Transcribe word for word the lines below from the line with "does *not* like" through the line with "to be proactive", ends included.

-------

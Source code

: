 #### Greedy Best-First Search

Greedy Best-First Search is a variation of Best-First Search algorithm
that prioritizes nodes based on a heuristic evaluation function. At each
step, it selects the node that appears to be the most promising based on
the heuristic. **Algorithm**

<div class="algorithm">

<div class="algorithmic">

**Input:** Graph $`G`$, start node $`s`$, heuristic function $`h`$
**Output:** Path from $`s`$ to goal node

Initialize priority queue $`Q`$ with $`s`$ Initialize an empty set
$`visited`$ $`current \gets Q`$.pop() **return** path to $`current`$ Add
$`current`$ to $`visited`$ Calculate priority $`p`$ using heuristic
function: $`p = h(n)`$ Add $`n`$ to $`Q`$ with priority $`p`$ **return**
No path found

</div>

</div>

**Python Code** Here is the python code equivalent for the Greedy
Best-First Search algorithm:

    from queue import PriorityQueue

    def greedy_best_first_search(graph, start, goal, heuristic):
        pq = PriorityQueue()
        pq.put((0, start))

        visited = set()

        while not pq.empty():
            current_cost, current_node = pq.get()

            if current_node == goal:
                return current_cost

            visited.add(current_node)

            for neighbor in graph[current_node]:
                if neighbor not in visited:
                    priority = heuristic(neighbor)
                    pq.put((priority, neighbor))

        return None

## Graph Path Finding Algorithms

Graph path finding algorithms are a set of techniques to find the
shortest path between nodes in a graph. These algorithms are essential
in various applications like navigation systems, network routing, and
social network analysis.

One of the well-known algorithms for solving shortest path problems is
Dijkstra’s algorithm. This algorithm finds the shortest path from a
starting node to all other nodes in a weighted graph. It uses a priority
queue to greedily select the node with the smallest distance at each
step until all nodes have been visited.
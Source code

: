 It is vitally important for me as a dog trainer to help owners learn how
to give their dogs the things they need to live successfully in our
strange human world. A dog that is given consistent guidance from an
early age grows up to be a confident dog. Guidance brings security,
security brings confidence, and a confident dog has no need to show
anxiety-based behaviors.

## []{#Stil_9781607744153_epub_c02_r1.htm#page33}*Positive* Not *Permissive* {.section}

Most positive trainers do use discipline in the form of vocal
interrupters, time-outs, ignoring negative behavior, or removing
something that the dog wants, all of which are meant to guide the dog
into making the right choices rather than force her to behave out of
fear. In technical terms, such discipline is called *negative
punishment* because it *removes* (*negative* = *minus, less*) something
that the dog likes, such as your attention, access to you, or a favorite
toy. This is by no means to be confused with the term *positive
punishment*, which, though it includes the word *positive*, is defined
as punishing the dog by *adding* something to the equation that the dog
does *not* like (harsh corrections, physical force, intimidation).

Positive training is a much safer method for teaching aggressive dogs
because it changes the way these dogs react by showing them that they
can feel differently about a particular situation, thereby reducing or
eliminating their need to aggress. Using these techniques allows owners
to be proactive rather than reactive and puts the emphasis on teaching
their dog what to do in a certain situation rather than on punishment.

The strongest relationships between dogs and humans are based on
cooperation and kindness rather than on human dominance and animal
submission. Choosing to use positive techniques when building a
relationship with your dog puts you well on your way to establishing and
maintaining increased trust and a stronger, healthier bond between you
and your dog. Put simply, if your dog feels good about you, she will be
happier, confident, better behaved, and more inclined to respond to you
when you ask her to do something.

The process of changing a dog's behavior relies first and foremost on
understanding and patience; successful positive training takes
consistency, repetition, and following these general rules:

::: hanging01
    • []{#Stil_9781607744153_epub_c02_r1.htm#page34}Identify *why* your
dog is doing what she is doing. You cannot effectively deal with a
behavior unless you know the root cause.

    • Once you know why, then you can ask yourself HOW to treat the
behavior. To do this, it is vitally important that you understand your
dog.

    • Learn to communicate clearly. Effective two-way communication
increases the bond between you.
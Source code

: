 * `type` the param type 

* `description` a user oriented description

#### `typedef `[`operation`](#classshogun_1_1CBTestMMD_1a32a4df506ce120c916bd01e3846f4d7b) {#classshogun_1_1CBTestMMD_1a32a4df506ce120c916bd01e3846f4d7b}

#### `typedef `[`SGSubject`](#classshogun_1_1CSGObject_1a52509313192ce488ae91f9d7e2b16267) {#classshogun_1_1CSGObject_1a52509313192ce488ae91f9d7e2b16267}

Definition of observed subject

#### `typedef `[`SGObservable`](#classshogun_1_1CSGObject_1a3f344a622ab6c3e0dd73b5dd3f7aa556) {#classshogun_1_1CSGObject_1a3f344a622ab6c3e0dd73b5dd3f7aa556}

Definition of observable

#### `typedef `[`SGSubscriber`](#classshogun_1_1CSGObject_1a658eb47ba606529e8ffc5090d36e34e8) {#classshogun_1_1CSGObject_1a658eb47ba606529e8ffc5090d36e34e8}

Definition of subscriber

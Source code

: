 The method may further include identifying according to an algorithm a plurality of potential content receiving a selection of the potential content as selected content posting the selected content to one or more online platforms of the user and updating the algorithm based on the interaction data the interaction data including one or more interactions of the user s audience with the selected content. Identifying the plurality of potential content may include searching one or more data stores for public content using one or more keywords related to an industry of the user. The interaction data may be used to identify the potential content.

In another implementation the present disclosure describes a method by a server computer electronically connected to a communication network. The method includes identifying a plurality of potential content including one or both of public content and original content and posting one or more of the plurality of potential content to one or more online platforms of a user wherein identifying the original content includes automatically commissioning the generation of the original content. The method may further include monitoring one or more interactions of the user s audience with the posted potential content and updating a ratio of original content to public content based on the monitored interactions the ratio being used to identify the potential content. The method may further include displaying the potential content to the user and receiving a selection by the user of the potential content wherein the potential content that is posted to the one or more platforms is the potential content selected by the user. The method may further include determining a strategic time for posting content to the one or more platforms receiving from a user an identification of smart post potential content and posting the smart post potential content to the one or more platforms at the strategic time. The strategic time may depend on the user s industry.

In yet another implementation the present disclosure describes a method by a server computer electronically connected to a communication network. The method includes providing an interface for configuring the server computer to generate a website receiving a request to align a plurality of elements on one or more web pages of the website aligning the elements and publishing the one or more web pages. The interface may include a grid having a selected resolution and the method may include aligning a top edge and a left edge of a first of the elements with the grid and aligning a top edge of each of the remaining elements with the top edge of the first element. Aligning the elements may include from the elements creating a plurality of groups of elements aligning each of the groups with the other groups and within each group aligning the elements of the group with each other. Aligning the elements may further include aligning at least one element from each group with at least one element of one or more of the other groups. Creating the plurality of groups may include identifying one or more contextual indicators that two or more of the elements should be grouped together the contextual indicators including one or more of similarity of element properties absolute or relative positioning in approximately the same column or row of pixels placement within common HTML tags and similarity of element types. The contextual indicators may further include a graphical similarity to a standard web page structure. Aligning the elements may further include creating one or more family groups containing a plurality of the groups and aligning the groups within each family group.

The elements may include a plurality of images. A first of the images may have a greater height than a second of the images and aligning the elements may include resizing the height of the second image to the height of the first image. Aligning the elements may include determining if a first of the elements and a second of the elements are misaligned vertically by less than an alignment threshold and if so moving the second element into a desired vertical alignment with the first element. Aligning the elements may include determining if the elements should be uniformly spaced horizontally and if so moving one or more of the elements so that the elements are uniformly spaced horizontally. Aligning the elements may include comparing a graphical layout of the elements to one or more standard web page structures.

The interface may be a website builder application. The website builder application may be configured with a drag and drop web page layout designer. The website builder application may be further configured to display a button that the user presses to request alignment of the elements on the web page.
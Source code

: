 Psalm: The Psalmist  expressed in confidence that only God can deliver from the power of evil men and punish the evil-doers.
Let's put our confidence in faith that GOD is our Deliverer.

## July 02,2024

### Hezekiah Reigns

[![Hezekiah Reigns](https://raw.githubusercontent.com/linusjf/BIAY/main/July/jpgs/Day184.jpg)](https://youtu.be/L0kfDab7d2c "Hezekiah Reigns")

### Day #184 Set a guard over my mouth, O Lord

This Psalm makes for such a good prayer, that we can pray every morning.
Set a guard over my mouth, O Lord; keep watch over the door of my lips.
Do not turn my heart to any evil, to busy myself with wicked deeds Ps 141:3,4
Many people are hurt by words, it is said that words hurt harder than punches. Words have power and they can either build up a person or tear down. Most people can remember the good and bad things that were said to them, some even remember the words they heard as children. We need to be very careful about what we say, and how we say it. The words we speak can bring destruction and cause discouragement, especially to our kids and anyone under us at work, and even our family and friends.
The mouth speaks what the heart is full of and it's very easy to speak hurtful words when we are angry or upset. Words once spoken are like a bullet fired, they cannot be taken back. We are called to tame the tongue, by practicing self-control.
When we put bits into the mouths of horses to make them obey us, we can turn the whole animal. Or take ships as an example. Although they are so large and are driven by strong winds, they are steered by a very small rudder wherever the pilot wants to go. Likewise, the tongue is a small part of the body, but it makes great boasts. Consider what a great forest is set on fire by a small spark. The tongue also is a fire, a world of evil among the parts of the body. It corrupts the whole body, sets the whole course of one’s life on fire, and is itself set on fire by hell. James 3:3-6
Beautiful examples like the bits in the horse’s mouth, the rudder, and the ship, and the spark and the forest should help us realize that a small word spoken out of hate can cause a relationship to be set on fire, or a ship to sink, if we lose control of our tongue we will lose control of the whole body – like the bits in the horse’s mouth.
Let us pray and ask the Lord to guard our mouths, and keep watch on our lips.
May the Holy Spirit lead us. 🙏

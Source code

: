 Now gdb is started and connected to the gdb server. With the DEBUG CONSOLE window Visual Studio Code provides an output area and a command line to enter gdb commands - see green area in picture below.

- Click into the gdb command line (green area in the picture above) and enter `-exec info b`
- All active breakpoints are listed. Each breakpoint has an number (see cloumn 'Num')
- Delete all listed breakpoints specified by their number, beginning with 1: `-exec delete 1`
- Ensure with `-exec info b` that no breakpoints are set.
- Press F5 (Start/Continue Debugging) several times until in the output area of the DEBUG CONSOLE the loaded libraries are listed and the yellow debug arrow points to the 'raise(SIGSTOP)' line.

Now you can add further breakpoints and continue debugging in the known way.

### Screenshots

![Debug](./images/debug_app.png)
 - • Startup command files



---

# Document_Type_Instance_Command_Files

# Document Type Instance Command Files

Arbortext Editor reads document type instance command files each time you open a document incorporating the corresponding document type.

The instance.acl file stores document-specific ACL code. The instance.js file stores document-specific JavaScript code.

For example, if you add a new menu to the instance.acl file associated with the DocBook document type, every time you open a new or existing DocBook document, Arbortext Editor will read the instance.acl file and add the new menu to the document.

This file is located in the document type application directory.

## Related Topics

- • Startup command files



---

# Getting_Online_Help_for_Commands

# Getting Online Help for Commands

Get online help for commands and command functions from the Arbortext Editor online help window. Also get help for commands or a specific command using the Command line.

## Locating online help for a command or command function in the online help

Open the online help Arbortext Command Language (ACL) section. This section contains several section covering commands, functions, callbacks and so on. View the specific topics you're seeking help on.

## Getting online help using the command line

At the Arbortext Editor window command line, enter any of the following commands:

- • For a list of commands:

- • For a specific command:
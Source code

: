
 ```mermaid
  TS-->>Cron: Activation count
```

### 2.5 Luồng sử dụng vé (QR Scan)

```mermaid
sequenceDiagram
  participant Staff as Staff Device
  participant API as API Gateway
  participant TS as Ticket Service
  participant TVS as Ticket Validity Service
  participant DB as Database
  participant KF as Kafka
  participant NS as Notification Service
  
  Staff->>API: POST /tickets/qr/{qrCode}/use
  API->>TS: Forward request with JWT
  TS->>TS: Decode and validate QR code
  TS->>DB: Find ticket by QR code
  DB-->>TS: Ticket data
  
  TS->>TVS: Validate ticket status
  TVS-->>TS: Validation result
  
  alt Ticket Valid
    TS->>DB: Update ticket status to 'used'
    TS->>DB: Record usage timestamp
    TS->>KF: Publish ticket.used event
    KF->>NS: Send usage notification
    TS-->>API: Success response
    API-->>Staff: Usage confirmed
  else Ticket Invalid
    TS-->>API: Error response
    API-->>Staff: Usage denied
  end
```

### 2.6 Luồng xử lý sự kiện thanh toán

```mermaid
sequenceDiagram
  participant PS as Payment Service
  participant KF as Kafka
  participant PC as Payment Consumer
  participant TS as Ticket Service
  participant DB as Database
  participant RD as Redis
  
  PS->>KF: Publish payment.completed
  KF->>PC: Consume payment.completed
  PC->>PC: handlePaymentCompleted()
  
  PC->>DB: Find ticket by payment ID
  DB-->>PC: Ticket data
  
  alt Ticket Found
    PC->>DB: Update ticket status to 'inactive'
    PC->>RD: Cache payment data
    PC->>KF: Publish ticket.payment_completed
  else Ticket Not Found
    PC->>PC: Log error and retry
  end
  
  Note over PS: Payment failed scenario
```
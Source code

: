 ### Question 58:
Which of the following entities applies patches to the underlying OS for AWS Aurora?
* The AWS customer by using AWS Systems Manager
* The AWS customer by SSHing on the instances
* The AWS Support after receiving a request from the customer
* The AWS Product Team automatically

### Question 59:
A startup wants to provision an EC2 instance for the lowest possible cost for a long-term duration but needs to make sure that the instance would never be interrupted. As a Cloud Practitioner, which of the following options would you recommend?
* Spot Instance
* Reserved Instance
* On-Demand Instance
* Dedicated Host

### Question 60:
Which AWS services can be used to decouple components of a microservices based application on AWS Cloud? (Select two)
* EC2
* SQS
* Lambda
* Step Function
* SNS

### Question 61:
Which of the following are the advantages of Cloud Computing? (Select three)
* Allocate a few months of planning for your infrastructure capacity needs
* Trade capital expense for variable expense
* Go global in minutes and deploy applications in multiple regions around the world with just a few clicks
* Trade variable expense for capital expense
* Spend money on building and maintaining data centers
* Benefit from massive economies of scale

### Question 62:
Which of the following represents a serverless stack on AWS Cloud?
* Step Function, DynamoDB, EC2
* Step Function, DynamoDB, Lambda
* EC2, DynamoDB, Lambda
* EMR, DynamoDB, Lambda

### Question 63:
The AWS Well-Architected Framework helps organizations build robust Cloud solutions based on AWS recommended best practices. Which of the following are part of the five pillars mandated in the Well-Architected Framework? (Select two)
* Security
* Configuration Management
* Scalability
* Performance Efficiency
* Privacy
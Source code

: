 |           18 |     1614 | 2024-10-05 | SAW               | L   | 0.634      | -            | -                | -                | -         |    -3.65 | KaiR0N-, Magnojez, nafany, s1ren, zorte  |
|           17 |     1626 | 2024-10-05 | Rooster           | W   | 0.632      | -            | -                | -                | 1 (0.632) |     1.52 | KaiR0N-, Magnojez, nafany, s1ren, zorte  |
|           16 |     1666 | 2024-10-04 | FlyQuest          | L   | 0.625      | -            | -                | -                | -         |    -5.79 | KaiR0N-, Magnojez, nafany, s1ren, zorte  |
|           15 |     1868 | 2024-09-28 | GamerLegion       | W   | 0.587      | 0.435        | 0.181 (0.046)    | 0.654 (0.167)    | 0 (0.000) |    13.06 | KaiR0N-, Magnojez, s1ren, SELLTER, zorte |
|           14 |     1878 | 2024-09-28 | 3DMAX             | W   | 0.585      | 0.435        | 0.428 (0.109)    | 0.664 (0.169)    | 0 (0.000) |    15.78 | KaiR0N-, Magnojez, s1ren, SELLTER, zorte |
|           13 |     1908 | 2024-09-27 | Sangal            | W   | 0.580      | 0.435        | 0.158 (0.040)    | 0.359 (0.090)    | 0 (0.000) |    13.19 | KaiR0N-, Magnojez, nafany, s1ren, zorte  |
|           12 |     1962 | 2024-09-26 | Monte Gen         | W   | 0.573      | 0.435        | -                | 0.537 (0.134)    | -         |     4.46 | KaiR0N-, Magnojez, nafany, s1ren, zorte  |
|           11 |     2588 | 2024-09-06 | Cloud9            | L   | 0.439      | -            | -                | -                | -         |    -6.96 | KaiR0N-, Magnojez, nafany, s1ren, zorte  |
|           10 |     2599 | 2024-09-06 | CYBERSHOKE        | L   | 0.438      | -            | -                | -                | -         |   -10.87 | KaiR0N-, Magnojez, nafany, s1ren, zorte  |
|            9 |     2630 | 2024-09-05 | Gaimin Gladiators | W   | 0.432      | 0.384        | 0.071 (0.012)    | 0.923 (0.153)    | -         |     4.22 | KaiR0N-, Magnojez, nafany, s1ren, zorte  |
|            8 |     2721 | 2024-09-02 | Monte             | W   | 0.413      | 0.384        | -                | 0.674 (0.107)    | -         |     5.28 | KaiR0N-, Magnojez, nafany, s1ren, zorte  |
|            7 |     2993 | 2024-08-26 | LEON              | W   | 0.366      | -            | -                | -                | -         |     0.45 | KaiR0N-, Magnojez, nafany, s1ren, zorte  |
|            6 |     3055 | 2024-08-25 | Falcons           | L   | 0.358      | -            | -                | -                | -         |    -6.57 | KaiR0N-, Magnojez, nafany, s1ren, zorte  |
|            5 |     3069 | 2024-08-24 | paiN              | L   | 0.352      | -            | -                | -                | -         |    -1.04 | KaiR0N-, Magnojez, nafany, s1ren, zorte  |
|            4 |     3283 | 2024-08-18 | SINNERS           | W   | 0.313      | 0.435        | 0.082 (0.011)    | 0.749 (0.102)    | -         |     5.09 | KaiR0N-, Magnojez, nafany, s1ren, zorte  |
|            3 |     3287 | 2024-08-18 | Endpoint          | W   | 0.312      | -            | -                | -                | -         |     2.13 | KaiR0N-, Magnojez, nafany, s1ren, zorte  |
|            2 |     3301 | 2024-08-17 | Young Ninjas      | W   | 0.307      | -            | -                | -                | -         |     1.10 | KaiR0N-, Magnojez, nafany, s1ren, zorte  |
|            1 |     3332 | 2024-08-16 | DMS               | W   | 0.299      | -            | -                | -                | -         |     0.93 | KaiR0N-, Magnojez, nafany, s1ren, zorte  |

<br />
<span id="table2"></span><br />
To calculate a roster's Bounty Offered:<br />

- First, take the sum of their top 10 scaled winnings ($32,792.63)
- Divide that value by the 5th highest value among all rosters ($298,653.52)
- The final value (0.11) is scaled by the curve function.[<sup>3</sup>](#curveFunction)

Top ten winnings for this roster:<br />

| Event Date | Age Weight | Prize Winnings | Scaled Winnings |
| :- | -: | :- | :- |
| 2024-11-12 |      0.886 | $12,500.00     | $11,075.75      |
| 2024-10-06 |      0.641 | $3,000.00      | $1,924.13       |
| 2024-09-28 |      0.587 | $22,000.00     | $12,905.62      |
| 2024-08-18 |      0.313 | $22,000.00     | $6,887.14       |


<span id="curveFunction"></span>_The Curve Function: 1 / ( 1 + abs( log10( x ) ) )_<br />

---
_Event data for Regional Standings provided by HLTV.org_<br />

-------

_Written response_
does *not* like (harsh corrections, physical force, intimidation).

Positive training is a much safer method for teaching aggressive dogs
because it changes the way these dogs react by showing them that they
can feel differently about a particular situation, thereby reducing or
eliminating their need to aggress. Using these techniques allows owners
to be proactive rather than reactive and puts the emphasis on teaching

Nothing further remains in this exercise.